Please print the records below word for word.
>>>
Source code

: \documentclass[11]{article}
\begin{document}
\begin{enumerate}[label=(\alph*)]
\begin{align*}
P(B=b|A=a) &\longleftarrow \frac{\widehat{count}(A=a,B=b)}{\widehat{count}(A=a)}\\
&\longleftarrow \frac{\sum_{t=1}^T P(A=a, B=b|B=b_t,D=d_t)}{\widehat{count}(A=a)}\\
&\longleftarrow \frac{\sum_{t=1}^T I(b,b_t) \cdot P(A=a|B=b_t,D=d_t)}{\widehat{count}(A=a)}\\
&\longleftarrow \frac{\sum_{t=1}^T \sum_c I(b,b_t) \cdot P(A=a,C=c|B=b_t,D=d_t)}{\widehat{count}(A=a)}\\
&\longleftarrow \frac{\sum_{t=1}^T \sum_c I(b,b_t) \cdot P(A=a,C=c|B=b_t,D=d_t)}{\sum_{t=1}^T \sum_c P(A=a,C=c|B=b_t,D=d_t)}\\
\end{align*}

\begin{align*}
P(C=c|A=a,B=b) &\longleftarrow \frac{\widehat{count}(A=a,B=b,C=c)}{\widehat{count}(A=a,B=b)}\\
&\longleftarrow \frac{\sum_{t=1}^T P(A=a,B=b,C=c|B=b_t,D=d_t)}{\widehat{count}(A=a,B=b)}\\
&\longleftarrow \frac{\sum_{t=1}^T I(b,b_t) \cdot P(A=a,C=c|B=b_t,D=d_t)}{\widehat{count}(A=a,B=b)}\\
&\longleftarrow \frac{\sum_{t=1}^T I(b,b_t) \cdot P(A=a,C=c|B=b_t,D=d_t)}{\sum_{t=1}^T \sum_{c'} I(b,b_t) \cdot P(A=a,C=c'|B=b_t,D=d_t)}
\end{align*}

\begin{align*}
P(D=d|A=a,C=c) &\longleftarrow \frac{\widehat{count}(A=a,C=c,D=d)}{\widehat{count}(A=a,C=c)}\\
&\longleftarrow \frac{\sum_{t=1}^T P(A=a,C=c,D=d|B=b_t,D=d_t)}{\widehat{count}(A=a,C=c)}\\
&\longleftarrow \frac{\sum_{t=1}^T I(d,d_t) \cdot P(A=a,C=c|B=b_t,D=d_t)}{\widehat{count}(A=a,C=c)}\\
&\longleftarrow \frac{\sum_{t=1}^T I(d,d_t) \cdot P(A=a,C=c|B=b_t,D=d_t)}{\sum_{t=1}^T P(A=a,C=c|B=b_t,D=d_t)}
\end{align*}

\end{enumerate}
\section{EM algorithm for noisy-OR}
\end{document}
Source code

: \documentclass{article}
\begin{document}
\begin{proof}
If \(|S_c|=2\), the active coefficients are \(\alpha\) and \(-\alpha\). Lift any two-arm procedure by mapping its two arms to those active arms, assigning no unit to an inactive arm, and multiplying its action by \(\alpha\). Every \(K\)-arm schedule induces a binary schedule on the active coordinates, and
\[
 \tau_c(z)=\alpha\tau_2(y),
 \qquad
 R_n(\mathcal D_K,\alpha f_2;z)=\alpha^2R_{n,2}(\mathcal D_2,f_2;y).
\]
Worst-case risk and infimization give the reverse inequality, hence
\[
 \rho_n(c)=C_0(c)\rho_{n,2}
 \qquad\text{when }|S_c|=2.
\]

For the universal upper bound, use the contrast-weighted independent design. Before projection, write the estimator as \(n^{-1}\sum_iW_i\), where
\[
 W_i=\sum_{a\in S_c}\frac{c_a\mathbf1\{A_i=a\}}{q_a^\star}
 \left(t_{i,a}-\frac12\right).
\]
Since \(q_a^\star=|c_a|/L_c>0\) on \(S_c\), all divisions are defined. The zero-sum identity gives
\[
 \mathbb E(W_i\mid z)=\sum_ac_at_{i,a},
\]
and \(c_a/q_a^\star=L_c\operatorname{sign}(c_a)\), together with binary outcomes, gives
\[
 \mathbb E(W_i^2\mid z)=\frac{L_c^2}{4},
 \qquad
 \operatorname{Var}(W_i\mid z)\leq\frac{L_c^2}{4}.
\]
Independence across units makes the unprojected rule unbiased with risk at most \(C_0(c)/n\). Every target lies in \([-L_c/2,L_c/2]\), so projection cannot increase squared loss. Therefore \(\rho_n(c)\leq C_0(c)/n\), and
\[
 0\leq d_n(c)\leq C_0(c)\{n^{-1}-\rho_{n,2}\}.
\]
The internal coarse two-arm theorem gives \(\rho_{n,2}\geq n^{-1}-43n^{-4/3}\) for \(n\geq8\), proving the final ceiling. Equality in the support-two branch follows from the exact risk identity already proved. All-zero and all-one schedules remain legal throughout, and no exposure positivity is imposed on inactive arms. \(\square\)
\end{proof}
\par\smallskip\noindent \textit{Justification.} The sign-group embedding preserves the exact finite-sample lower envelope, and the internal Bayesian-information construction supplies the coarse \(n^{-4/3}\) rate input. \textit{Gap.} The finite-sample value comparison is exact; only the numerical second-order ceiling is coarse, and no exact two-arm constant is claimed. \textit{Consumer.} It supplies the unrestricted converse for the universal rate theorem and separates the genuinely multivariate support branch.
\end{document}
<<<
◆ **Result for this task**:
Source code

: \documentclass[11]{article}
\begin{document}
\begin{enumerate}[label=(\alph*)]
\begin{align*}
P(B=b|A=a) &\longleftarrow \frac{\widehat{count}(A=a,B=b)}{\widehat{count}(A=a)}\\
&\longleftarrow \frac{\sum_{t=1}^T P(A=a, B=b|B=b_t,D=d_t)}{\widehat{count}(A=a)}\\
&\longleftarrow \frac{\sum_{t=1}^T I(b,b_t) \cdot P(A=a|B=b_t,D=d_t)}{\widehat{count}(A=a)}\\
&\longleftarrow \frac{\sum_{t=1}^T \sum_c I(b,b_t) \cdot P(A=a,C=c|B=b_t,D=d_t)}{\widehat{count}(A=a)}\\
&\longleftarrow \frac{\sum_{t=1}^T \sum_c I(b,b_t) \cdot P(A=a,C=c|B=b_t,D=d_t)}{\sum_{t=1}^T \sum_c P(A=a,C=c|B=b_t,D=d_t)}\\
\end{align*}

\begin{align*}
P(C=c|A=a,B=b) &\longleftarrow \frac{\widehat{count}(A=a,B=b,C=c)}{\widehat{count}(A=a,B=b)}\\
&\longleftarrow \frac{\sum_{t=1}^T P(A=a,B=b,C=c|B=b_t,D=d_t)}{\widehat{count}(A=a,B=b)}\\
&\longleftarrow \frac{\sum_{t=1}^T I(b,b_t) \cdot P(A=a,C=c|B=b_t,D=d_t)}{\widehat{count}(A=a,B=b)}\\
&\longleftarrow \frac{\sum_{t=1}^T I(b,b_t) \cdot P(A=a,C=c|B=b_t,D=d_t)}{\sum_{t=1}^T \sum_{c'} I(b,b_t) \cdot P(A=a,C=c'|B=b_t,D=d_t)}
\end{align*}

\begin{align*}
P(D=d|A=a,C=c) &\longleftarrow \frac{\widehat{count}(A=a,C=c,D=d)}{\widehat{count}(A=a,C=c)}\\
&\longleftarrow \frac{\sum_{t=1}^T P(A=a,C=c,D=d|B=b_t,D=d_t)}{\widehat{count}(A=a,C=c)}\\
&\longleftarrow \frac{\sum_{t=1}^T I(d,d_t) \cdot P(A=a,C=c|B=b_t,D=d_t)}{\widehat{count}(A=a,C=c)}\\
&\longleftarrow \frac{\sum_{t=1}^T I(d,d_t) \cdot P(A=a,C=c|B=b_t,D=d_t)}{\sum_{t=1}^T P(A=a,C=c|B=b_t,D=d_t)}
\end{align*}

\end{enumerate}
\section{EM algorithm for noisy-OR}
\end{document}
Source code

: \documentclass{article}
\begin{document}
\begin{proof}
If \(|S_c|=2\), the active coefficients are \(\alpha\) and \(-\alpha\). Lift any two-arm procedure by mapping its two arms to those active arms, assigning no unit to an inactive arm, and multiplying its action by \(\alpha\). Every \(K\)-arm schedule induces a binary schedule on the active coordinates, and
\[
 \tau_c(z)=\alpha\tau_2(y),
 \qquad
 R_n(\mathcal D_K,\alpha f_2;z)=\alpha^2R_{n,2}(\mathcal D_2,f_2;y).
\]
Worst-case risk and infimization give the reverse inequality, hence
\[
 \rho_n(c)=C_0(c)\rho_{n,2}
 \qquad\text{when }|S_c|=2.
\]

For the universal upper bound, use the contrast-weighted independent design. Before projection, write the estimator as \(n^{-1}\sum_iW_i\), where
\[
 W_i=\sum_{a\in S_c}\frac{c_a\mathbf1\{A_i=a\}}{q_a^\star}
 \left(t_{i,a}-\frac12\right).
\]
Since \(q_a^\star=|c_a|/L_c>0\) on \(S_c\), all divisions are defined. The zero-sum identity gives
\[
 \mathbb E(W_i\mid z)=\sum_ac_at_{i,a},
\]
and \(c_a/q_a^\star=L_c\operatorname{sign}(c_a)\), together with binary outcomes, gives
\[
 \mathbb E(W_i^2\mid z)=\frac{L_c^2}{4},
 \qquad
 \operatorname{Var}(W_i\mid z)\leq\frac{L_c^2}{4}.
\]
Independence across units makes the unprojected rule unbiased with risk at most \(C_0(c)/n\). Every target lies in \([-L_c/2,L_c/2]\), so projection cannot increase squared loss. Therefore \(\rho_n(c)\leq C_0(c)/n\), and
\[
 0\leq d_n(c)\leq C_0(c)\{n^{-1}-\rho_{n,2}\}.
\]
The internal coarse two-arm theorem gives \(\rho_{n,2}\geq n^{-1}-43n^{-4/3}\) for \(n\geq8\), proving the final ceiling. Equality in the support-two branch follows from the exact risk identity already proved. All-zero and all-one schedules remain legal throughout, and no exposure positivity is imposed on inactive arms. \(\square\)
\end{proof}
\par\smallskip\noindent \textit{Justification.} The sign-group embedding preserves the exact finite-sample lower envelope, and the internal Bayesian-information construction supplies the coarse \(n^{-4/3}\) rate input. \textit{Gap.} The finite-sample value comparison is exact; only the numerical second-order ceiling is coarse, and no exact two-arm constant is claimed. \textit{Consumer.} It supplies the unrestricted converse for the universal rate theorem and separates the genuinely multivariate support branch.
\end{document}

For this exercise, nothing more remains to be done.